ORDER DISMISSING COMPLAINT
This matter came before the court on Defendant's motion to dismiss Plaintiffs' Complaint as untimely. Plaintiffs filed their Complaint by mail in an envelope postmarked March 1, 2019, appealing Defendant's Notice of Proposed Refund Adjustment, dated August 3, 2018. The tax year at issue is 2014.
A taxpayer receiving a notice of proposed adjustment is entitled to appeal to this court "within 90 days after the date the notice of adjustment is final." ORS 305.280(2). Recipients of such notices may seek administrative review from Defendant by requesting a conference or submitting written objections "within 30 days of the date of the notice of proposed adjustment[.]" ORS 305.270(4)(b). If no such administrative review is sought, the notice of proposed adjustment becomes final at the expiration of the 30-day period. See ORS 305.270(5)(b). Thus, a taxpayer who takes no other action is allowed 120 days from the date of a notice of proposed adjustment to appeal to this court.

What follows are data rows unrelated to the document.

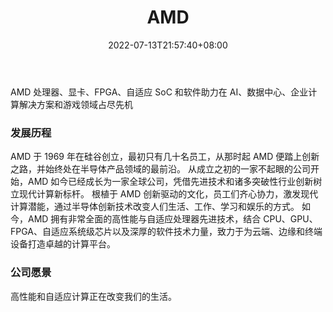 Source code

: ﻿---
weight: 
title: "AMD"
description: "AMD 处理器、显卡、FPGA、自适应 SoC 和软件助力在 AI、数据中心、企业计算解决方案和游戏领域占尽先机"
date: 2022-07-13T21:57:40+08:00
lastmod: 2022-07-13T16:45:40+08:00
draft: false
authors: ["MineW"]
featuredImage: "262.png"
link: "https://www.amd.com/zh-hans"
tags: ["AMD","基础设施"]
categories: ["navigation"]
navigation: ["基础设施"]
lightgallery: true
toc: true
pinned: false
recommend: false
recommend1: false
---
AMD 处理器、显卡、FPGA、自适应 SoC 和软件助力在 AI、数据中心、企业计算解决方案和游戏领域占尽先机

### 发展历程
AMD 于 1969 年在硅谷创立，最初只有几十名员工，从那时起 AMD 便踏上创新之路，并始终处在半导体产品领域的最前沿。 从成立之初的一家不起眼的公司开始，AMD 如今已经成长为一家全球公司，凭借先进技术和诸多突破性行业创新树立现代计算新标杆。
根植于 AMD 创新驱动的文化，员工们齐心协力，激发现代计算潜能，通过半导体创新技术改变人们生活、工作、学习和娱乐的方式。
如今，AMD 拥有非常全面的高性能与自适应处理器先进技术，结合 CPU、GPU、FPGA、自适应系统级芯片以及深厚的软件技术力量，致力于为云端、边缘和终端设备打造卓越的计算平台。

### **公司愿景**
高性能和自适应计算正在改变我们的生活。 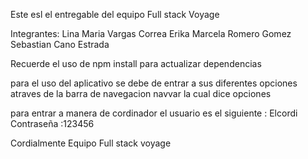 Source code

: Este esl el entregable del equipo Full stack Voyage

Integrantes:
 Lina Maria Vargas Correa
 Erika Marcela Romero Gomez
 Sebastian Cano Estrada
 
Recuerde el uso de npm install para actualizar dependencias

para el uso del aplicativo se debe de entrar a  sus diferentes opciones atraves de la barra de navegacion navvar la cual dice opciones

para entrar a manera de cordinador el usuario es el siguiente : Elcordi Contraseña :123456


Cordialmente Equipo Full stack voyage
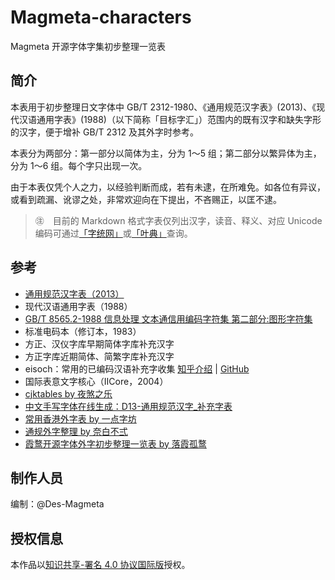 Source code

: # Magmeta-characters
Magmeta 开源字体字集初步整理一览表

## 简介 
 本表用于初步整理日文字体中 GB/T 2312-1980、《通用规范汉字表》(2013)、《现代汉语通用字表》(1988)（以下简称「目标字汇」）范围内的既有汉字和缺失字形的汉字，便于增补 GB/T 2312 及其外字时参考。

本表分为两部分：第一部分以简体为主，分为 1～5 组；第二部分以繁异体为主，分为 1～6 组。每个字只出现一次。

由于本表仅凭个人之力，以经验判断而成，若有未逮，在所难免。如各位有异议，或看到疏漏、讹谬之处，非常欢迎向在下提出，不吝赐正，以匡不逮。 
  
 > ㊟　目前的 Markdown 格式字表仅列出汉字，读音、释义、对应 Unicode 编码可通过[「字统网」](https://zi.tools/)或[「叶典」](http://yedict.com/)查询。

## 参考 
  
 - [通用规范汉字表（2013）](http://www.moe.gov.cn/jyb_sjzl/ziliao/A19/201306/t20130601_186002.html) 
 - 现代汉语通用字表（1988） 
 - [GB/T 8565.2-1988 信息处理 文本通信用编码字符集 第二部分:图形字符集](https://openstd.samr.gov.cn/bzgk/gb/newGbInfo?hcno=87A92BDBEA7EBE5843EA16378837F981) 
 - 标准电码本（修订本，1983） 
 - 方正、汉仪字库早期简体字库补充汉字 
 - 方正字库近期简体、简繁字库补充汉字 
 - eisoch：常用的已编码汉语补充字收集 [知乎介绍](https://zhuanlan.zhihu.com/p/223300316) | [GitHub](https://github.com/eisoch/irg#subset-for-font) 
 - 国际表意文字核心（IICore，2004） 
 - [cjktables by 夜煞之乐](https://github.com/NightFurySL2001/cjktables) 
 - [中文手写字体在线生成：D13-通用规范汉字_补充字表](https://font.meizhanggui.com/?m=char&v=detail&id=13) 
 - [常用香港外字表 by 一点字坊](https://github.com/ichitenfont/suppchara) 
 - [通规外字整理 by 奈白不弍](https://github.com/Buernia/Waizi) 
 - [霞鹜开源字体外字初步整理一览表 by 落霞孤鹜](https://github.com/lxgw/ext-characters)

 ## 制作人员 
 编制：@Des-Magmeta

 ## 授权信息  
 本作品以[知识共享-署名 4.0 协议国际版](License.md)授权。
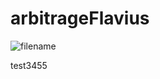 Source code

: # arbitrageFlavius
![filename](https://user-images.githubusercontent.com/83061705/225855876-3398138d-921c-41f6-a433-356034400617.png)

test3455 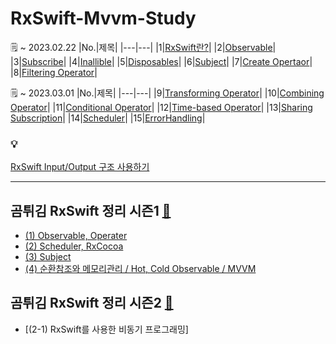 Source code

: # RxSwift-Mvvm-Study

🗒 ~ 2023.02.22
|No.|제목|
|---|---|
|1|[RxSwift란?](https://jesskoh.notion.site/RxSwift-118416d275de43519ad2cf2537753cdd)|
|2|[Observable](https://jesskoh.notion.site/Observable-a1e30534a0d24d89afd49c619246aa59)|
|3|[Subscribe](https://jesskoh.notion.site/Subscribe-ad9a0e49ab354bf1a4ca9b8dd69f76a4)|
|4|[Inallible](https://jesskoh.notion.site/Infallible-9f864a39c5ff43be84632d1774e12ca7)|
|5|[Disposables](https://jesskoh.notion.site/Disposables-1397a12fa14c4316b59cb7eab2f21611)|
|6|[Subject](https://jesskoh.notion.site/Subject-78738dc98f6d46aba7b1c3cd6f5ff4e7)|
|7|[Create Opertaor](https://jesskoh.notion.site/Create-Opertator-0fb83fc1d8094239b4ac10d70be9507c)|
|8|[Filtering Operator](https://jesskoh.notion.site/Filtering-Operator-66cf9cbd6e8e414893e3f34676c47d61)|

🗒 ~ 2023.03.01
|No.|제목|
|---|---|
|9|[Transforming Operator](https://jesskoh.notion.site/Transforming-Operator-f5f6493aaafa407bb4f0c3a270196495)|
|10|[Combining Operator](https://jesskoh.notion.site/Combining-Operator-aa6d8b5d89d944c8b88ebdc6e213cc9c)|
|11|[Conditional Operator](https://jesskoh.notion.site/Conditional-Operator-09200d174c894bd1935b7eebd6dceb85)|
|12|[Time-based Operator](https://jesskoh.notion.site/Time-based-Operator-2624014ae8a1429cb3df4c459853a9b3)|
|13|[Sharing Subscription](https://jesskoh.notion.site/Sharing-Subscription-b3d812a19e154180998256d4907ad240)|
|14|[Scheduler](https://jesskoh.notion.site/Scheduler-6a981e8926e54b4f9be36ac527d51a74)|
|15|[ErrorHandling](https://jesskoh.notion.site/ErrorHandling-8d996822369f495fbf1808bf1fa4529f)|

### 💡

[RxSwift Input/Output 구조 사용하기](https://jesskoh.notion.site/RxSwift-Input-Output-9342257e5b344969bb6442065517a7af)


---
## 곰튀김 RxSwift 정리 시즌1 [🔗](https://www.youtube.com/watch?v=w5Qmie-GbiA&t=7896s)
- [(1) Observable, Operater](https://jesskoh.notion.site/RxSwift-1-9486c6be966e4469abf7e8f48d341d51)
- [(2) Scheduler, RxCocoa](https://jesskoh.notion.site/RxSwift-2-_-Scheduler-RxCocoa-619dcbfef65e44388442645afeb526b9)
- [(3) Subject](https://jesskoh.notion.site/RxSwift-3-_-Subject-ca52d04658354555a27c4f3f4b4a6bb6)
- [(4) 순환참조와 메모리관리 / Hot, Cold Observable / MVVM](https://jesskoh.notion.site/RxSwift-4-_-Hot-Cold-Observable-MVVM-0b9c0e56af6a4c76ba1db4af6d275994)

## 곰튀김 RxSwift 정리 시즌2 [🔗](https://www.youtube.com/watch?v=iHKBNYMWd5I&list=PL03rJBlpwTaBrhux_C8RmtWDI_kZSLvdQ&index=1)
- [(2-1) RxSwift를 사용한 비동기 프로그래밍]

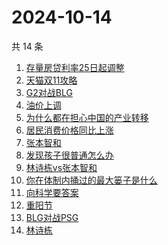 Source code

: # 2024-10-14

共 14 条

<!-- BEGIN ZHIHUSEARCH -->
<!-- 最后更新时间 Mon Oct 14 2024 17:10:48 GMT+0800 (China Standard Time) -->
1. [存量房贷利率25日起调整](https://www.zhihu.com/search?q=存量房贷利率25日起调整)
1. [天猫双11攻略](https://www.zhihu.com/search?q=天猫双11攻略)
1. [G2对战BLG](https://www.zhihu.com/search?q=G2对战BLG)
1. [油价上调](https://www.zhihu.com/search?q=油价上调)
1. [为什么都在担心中国的产业转移](https://www.zhihu.com/search?q=为什么都在担心中国的产业转移)
1. [居民消费价格同比上涨](https://www.zhihu.com/search?q=居民消费价格同比上涨)
1. [张本智和](https://www.zhihu.com/search?q=张本智和)
1. [发现孩子很普通怎么办](https://www.zhihu.com/search?q=发现孩子很普通怎么办)
1. [林诗栋vs张本智和](https://www.zhihu.com/search?q=林诗栋vs张本智和)
1. [你在体制内捅过的最大篓子是什么](https://www.zhihu.com/search?q=你在体制内捅过的最大篓子是什么)
1. [向科学要答案](https://www.zhihu.com/search?q=向科学要答案)
1. [重阳节](https://www.zhihu.com/search?q=重阳节)
1. [BLG对战PSG](https://www.zhihu.com/search?q=BLG对战PSG)
1. [林诗栋](https://www.zhihu.com/search?q=林诗栋)
<!-- END ZHIHUSEARCH -->
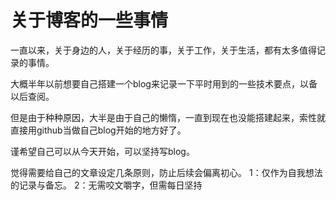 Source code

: # 关于博客的一些事情

一直以来，关于身边的人，关于经历的事，关于工作，关于生活，都有太多值得记录的事情。

大概半年以前想要自己搭建一个blog来记录一下平时用到的一些技术要点，以备以后查阅。

但是由于种种原因，大半是由于自己的懒惰，一直到现在也没能搭建起来，索性就直接用github当做自己blog开始的地方好了。

谨希望自己可以从今天开始，可以坚持写blog。

觉得需要给自己的文章设定几条原则，防止后续会偏离初心。
1：仅作为自我想法的记录与备忘。
2：无需咬文嚼字，但需每日坚持
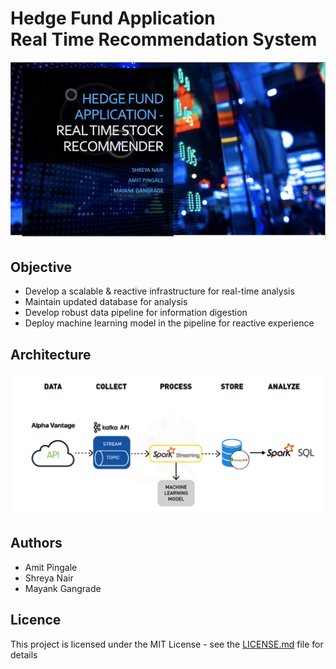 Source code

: # Hedge Fund Application <br> Real Time Recommendation System

![alt text](https://github.com/amitpingale92/Big-Data-Scala-Final-Project/blob/master/Images/logo.png "Logo Title")

## Objective
* Develop a scalable & reactive infrastructure for real-time analysis
* Maintain updated database for analysis
* Develop robust data pipeline for information digestion
* Deploy machine learning model in the pipeline for reactive experience

## Architecture
![alt text](https://github.com/amitpingale92/Big-Data-Scala-Final-Project/blob/master/Images/ScalaProjectArchitecture.png "Architecture")

## Authors
* Amit Pingale
* Shreya Nair
* Mayank Gangrade

## Licence
This project is licensed under the MIT License - see the [LICENSE.md](https://github.com/amitpingale92/Big-Data-Scala-Final-Project/blob/master/LICENSE) file for details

The court's references to the Oregon Revised Statutes (ORS) are to 2017.
Here, Plaintiffs' Complaint is deemed to have been filed on March 1, 2019, a date which occurred 210 days after the date on the adjustment notice. See ORS 305.418(1) (mailed complaints deemed filed on postmark date). There is no indication that Plaintiffs sought administrative review before filing their Complaint.
In their Complaint and in their response to Defendant's Motion to Dismiss, Plaintiffs describe the difficult circumstances they have faced over the past five years. The court accepts Plaintiffs' allegations as true for purposes of deciding this motion.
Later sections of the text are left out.